Plain-text document sources
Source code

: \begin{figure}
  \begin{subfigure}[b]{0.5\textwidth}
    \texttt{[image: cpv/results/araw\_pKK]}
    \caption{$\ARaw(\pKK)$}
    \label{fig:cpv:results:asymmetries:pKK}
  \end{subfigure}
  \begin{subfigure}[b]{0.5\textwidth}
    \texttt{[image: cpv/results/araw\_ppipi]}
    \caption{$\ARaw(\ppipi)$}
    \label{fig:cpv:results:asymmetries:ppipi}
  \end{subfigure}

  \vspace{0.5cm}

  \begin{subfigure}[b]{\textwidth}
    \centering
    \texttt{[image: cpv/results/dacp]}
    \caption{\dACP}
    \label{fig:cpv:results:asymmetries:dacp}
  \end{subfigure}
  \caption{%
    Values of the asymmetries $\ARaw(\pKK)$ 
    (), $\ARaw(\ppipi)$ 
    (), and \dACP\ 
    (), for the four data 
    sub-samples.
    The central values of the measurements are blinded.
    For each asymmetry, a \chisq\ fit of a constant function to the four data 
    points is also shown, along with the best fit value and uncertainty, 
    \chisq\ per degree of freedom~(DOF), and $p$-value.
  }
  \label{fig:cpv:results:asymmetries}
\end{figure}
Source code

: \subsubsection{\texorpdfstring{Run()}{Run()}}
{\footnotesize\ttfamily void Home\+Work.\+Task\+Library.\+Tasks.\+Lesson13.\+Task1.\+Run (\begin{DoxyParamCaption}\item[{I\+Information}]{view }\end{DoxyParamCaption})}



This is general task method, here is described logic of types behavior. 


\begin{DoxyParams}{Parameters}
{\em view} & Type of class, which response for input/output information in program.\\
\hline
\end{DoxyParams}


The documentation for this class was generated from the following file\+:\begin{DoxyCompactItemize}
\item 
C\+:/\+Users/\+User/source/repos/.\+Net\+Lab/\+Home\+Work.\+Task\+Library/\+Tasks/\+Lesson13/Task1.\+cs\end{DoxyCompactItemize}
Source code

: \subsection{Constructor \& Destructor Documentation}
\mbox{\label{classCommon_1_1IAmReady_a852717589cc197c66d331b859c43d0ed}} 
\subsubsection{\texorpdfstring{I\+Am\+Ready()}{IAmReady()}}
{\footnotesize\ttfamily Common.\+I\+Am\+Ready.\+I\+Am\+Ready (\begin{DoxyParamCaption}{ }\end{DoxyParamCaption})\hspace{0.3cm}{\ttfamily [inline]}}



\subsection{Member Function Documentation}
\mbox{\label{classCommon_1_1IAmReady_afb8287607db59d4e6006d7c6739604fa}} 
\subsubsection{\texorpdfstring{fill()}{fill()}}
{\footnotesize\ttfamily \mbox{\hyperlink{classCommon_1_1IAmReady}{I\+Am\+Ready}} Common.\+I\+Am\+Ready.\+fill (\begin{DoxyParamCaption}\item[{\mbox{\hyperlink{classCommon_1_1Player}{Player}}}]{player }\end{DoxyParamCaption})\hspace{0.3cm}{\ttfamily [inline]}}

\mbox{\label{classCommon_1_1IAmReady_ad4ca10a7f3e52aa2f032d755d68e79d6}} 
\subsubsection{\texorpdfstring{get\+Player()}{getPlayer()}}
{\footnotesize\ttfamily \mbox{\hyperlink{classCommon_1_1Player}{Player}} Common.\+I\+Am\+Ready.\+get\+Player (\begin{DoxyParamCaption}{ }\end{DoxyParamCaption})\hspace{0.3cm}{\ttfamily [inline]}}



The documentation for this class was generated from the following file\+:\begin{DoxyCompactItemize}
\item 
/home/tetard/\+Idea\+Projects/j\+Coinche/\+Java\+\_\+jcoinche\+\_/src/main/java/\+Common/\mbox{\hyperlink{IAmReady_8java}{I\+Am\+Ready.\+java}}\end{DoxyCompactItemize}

Task to carry out. Tally up the lines above containing "ttfamily"; the number is the full answer.

Reply to the exercise. 4